- Provided records -
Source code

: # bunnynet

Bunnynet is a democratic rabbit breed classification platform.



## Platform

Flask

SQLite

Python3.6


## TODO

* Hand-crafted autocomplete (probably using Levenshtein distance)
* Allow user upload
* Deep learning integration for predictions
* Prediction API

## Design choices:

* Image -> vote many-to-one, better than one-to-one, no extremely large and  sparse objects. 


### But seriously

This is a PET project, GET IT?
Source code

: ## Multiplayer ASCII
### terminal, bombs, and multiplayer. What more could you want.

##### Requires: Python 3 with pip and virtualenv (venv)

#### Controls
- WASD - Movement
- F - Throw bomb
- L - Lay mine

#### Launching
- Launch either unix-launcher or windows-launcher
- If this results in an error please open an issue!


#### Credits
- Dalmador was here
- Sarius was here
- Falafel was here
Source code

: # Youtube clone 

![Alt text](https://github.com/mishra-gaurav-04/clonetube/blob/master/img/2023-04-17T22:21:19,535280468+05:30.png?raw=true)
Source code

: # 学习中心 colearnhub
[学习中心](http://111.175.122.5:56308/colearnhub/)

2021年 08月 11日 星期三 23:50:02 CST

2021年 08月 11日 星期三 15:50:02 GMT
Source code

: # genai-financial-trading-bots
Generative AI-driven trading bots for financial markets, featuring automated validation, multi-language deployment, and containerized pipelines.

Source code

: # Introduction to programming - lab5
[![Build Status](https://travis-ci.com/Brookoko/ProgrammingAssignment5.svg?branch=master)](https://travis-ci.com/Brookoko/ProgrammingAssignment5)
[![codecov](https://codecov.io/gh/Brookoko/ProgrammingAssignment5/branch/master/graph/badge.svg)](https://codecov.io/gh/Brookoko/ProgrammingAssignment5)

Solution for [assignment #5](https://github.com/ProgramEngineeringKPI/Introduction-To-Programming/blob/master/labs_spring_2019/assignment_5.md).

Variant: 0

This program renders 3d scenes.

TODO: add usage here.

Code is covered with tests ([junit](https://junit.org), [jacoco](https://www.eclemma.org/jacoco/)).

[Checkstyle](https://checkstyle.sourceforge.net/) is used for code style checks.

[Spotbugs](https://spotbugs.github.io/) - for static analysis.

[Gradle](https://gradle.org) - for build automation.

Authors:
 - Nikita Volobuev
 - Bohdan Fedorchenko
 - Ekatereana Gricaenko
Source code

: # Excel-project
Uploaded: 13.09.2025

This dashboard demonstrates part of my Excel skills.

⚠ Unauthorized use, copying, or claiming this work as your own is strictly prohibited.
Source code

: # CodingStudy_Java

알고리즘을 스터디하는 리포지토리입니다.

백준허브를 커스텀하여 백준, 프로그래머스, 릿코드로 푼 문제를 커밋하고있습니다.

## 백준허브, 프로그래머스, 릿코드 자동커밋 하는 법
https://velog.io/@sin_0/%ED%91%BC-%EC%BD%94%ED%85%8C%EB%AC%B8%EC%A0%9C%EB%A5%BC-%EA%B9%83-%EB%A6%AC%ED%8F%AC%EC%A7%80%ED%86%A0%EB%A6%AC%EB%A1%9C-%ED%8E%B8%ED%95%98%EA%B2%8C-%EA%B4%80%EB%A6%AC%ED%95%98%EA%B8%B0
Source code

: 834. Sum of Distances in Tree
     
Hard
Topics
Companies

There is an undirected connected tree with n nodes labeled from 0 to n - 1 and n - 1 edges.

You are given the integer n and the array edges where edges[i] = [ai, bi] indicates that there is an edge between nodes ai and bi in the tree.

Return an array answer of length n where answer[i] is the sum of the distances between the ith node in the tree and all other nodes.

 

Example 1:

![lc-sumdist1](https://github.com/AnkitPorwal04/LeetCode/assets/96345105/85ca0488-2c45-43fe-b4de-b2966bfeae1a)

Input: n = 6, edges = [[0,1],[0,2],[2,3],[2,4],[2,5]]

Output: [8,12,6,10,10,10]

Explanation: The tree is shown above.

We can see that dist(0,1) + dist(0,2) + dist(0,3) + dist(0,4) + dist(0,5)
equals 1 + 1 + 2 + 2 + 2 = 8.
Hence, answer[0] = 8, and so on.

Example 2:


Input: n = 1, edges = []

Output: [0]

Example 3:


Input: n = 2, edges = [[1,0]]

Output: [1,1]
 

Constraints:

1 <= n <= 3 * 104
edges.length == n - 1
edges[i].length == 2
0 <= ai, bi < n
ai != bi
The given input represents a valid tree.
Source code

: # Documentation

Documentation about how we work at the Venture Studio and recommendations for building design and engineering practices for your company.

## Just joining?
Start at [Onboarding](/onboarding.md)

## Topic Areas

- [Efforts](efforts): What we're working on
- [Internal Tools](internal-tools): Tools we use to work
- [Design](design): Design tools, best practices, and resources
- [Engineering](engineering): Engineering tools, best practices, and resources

- Brief -
Each line shown above must be repeated exactly.

- Task result -
Source code

: # bunnynet

Bunnynet is a democratic rabbit breed classification platform.



## Platform

Flask

SQLite

Python3.6


## TODO

* Hand-crafted autocomplete (probably using Levenshtein distance)
* Allow user upload
* Deep learning integration for predictions
* Prediction API

## Design choices:

* Image -> vote many-to-one, better than one-to-one, no extremely large and  sparse objects. 


### But seriously

This is a PET project, GET IT?
Source code

: ## Multiplayer ASCII
### terminal, bombs, and multiplayer. What more could you want.

##### Requires: Python 3 with pip and virtualenv (venv)

#### Controls
- WASD - Movement
- F - Throw bomb
- L - Lay mine

#### Launching
- Launch either unix-launcher or windows-launcher
- If this results in an error please open an issue!


#### Credits
- Dalmador was here
- Sarius was here
- Falafel was here
Source code

: # Youtube clone 

![Alt text](https://github.com/mishra-gaurav-04/clonetube/blob/master/img/2023-04-17T22:21:19,535280468+05:30.png?raw=true)
Source code

: # 学习中心 colearnhub
[学习中心](http://111.175.122.5:56308/colearnhub/)

2021年 08月 11日 星期三 23:50:02 CST

2021年 08月 11日 星期三 15:50:02 GMT
Source code

: # genai-financial-trading-bots
Generative AI-driven trading bots for financial markets, featuring automated validation, multi-language deployment, and containerized pipelines.

Source code

: # Introduction to programming - lab5
[![Build Status](https://travis-ci.com/Brookoko/ProgrammingAssignment5.svg?branch=master)](https://travis-ci.com/Brookoko/ProgrammingAssignment5)
[![codecov](https://codecov.io/gh/Brookoko/ProgrammingAssignment5/branch/master/graph/badge.svg)](https://codecov.io/gh/Brookoko/ProgrammingAssignment5)

Solution for [assignment #5](https://github.com/ProgramEngineeringKPI/Introduction-To-Programming/blob/master/labs_spring_2019/assignment_5.md).

Variant: 0

This program renders 3d scenes.

TODO: add usage here.

Code is covered with tests ([junit](https://junit.org), [jacoco](https://www.eclemma.org/jacoco/)).

[Checkstyle](https://checkstyle.sourceforge.net/) is used for code style checks.

[Spotbugs](https://spotbugs.github.io/) - for static analysis.

[Gradle](https://gradle.org) - for build automation.

Authors:
 - Nikita Volobuev
 - Bohdan Fedorchenko
 - Ekatereana Gricaenko
Source code

: # Excel-project
Uploaded: 13.09.2025

This dashboard demonstrates part of my Excel skills.

⚠ Unauthorized use, copying, or claiming this work as your own is strictly prohibited.
Source code

: # CodingStudy_Java

알고리즘을 스터디하는 리포지토리입니다.

백준허브를 커스텀하여 백준, 프로그래머스, 릿코드로 푼 문제를 커밋하고있습니다.

## 백준허브, 프로그래머스, 릿코드 자동커밋 하는 법
https://velog.io/@sin_0/%ED%91%BC-%EC%BD%94%ED%85%8C%EB%AC%B8%EC%A0%9C%EB%A5%BC-%EA%B9%83-%EB%A6%AC%ED%8F%AC%EC%A7%80%ED%86%A0%EB%A6%AC%EB%A1%9C-%ED%8E%B8%ED%95%98%EA%B2%8C-%EA%B4%80%EB%A6%AC%ED%95%98%EA%B8%B0
Source code

: 834. Sum of Distances in Tree
     
Hard
Topics
Companies

There is an undirected connected tree with n nodes labeled from 0 to n - 1 and n - 1 edges.

You are given the integer n and the array edges where edges[i] = [ai, bi] indicates that there is an edge between nodes ai and bi in the tree.

Return an array answer of length n where answer[i] is the sum of the distances between the ith node in the tree and all other nodes.

 

Example 1:

![lc-sumdist1](https://github.com/AnkitPorwal04/LeetCode/assets/96345105/85ca0488-2c45-43fe-b4de-b2966bfeae1a)

Input: n = 6, edges = [[0,1],[0,2],[2,3],[2,4],[2,5]]

Output: [8,12,6,10,10,10]

Explanation: The tree is shown above.

We can see that dist(0,1) + dist(0,2) + dist(0,3) + dist(0,4) + dist(0,5)
equals 1 + 1 + 2 + 2 + 2 = 8.
Hence, answer[0] = 8, and so on.

Example 2:


Input: n = 1, edges = []

Output: [0]

Example 3:


Input: n = 2, edges = [[1,0]]

Output: [1,1]
 

Constraints:

1 <= n <= 3 * 104
edges.length == n - 1
edges[i].length == 2
0 <= ai, bi < n
ai != bi
The given input represents a valid tree.
Source code

: # Documentation

Documentation about how we work at the Venture Studio and recommendations for building design and engineering practices for your company.

## Just joining?
Start at [Onboarding](/onboarding.md)

## Topic Areas

- [Efforts](efforts): What we're working on
- [Internal Tools](internal-tools): Tools we use to work
- [Design](design): Design tools, best practices, and resources
- [Engineering](engineering): Engineering tools, best practices, and resources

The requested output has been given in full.